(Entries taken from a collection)
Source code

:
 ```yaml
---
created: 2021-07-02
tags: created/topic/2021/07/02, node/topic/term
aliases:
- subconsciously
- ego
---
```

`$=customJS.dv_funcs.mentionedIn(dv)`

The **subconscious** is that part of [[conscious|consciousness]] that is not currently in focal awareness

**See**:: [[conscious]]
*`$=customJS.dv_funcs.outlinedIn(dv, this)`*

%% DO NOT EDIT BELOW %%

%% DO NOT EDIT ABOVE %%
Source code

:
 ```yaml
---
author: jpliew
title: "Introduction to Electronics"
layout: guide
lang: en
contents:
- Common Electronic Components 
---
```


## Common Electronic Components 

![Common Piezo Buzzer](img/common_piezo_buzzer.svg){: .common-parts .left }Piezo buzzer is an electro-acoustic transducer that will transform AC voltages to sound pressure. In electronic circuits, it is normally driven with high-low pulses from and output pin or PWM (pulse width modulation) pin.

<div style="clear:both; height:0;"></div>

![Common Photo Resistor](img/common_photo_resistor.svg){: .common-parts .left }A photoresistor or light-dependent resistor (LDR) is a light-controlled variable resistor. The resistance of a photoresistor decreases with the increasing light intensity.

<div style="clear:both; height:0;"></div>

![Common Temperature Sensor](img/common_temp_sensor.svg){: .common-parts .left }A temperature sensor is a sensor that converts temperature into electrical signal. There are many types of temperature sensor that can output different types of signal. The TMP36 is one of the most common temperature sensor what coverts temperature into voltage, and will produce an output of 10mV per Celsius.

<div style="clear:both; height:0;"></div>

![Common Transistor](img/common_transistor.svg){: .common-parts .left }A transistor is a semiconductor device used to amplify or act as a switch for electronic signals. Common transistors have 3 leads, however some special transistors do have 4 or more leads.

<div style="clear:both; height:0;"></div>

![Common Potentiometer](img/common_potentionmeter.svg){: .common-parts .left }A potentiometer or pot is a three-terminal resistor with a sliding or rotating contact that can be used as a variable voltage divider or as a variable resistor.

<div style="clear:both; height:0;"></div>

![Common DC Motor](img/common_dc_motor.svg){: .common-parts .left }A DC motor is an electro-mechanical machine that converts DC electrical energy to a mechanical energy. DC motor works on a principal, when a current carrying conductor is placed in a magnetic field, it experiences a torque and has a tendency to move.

TASK STATEMENT —
Among the lines above, which ones hold the string "created"? Show them.

WRITTEN REPLY —
created: 2021-07-02
tags: created/topic/2021/07/02, node/topic/term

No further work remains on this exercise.